▸ TASK GOAL
Scan the records for "overrides". Show the matching lines.

▬▬▬

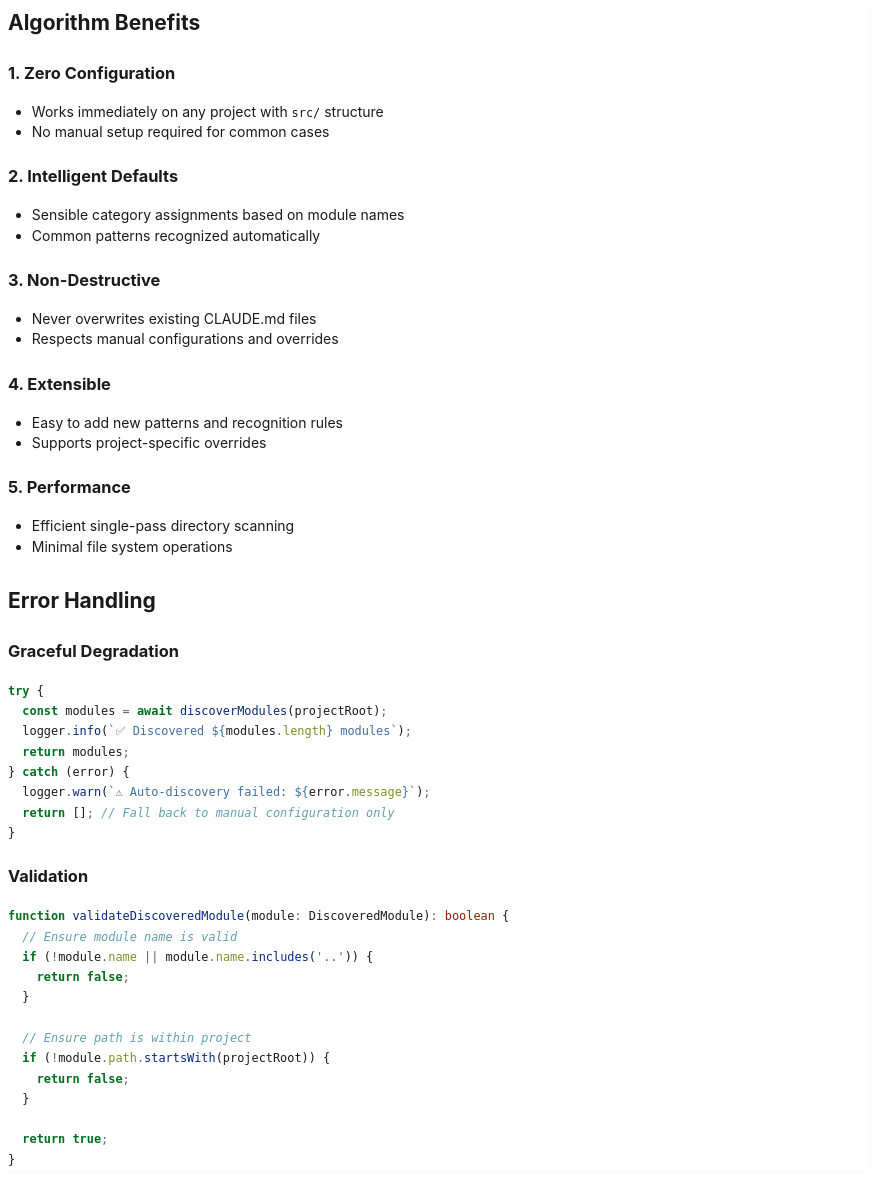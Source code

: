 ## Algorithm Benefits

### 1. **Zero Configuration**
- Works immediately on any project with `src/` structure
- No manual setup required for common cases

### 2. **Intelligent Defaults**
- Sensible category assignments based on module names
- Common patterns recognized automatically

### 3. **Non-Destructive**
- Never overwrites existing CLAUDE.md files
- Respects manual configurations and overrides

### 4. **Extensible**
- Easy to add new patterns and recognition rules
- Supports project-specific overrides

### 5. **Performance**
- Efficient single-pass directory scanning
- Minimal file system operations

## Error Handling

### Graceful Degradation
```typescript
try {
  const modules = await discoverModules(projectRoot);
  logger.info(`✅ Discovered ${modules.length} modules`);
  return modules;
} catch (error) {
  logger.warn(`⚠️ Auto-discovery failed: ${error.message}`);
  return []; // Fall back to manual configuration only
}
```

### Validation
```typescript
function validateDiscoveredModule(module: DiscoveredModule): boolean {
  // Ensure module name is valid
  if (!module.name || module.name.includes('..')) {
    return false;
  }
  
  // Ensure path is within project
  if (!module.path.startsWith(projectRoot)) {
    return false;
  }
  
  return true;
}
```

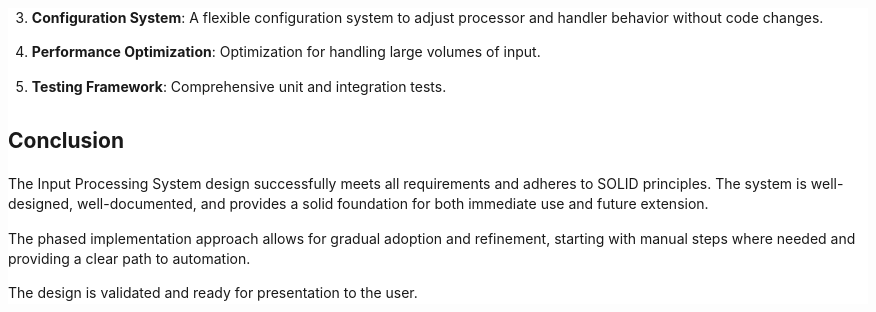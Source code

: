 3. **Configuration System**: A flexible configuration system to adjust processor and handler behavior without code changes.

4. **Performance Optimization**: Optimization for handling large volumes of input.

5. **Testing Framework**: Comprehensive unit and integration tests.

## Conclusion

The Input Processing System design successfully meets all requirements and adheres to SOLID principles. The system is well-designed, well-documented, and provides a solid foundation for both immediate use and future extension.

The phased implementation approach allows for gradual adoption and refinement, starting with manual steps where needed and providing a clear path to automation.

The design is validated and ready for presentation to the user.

▬▬▬

▸ ANSWER AREA
- Respects manual configurations and overrides
- Supports project-specific overrides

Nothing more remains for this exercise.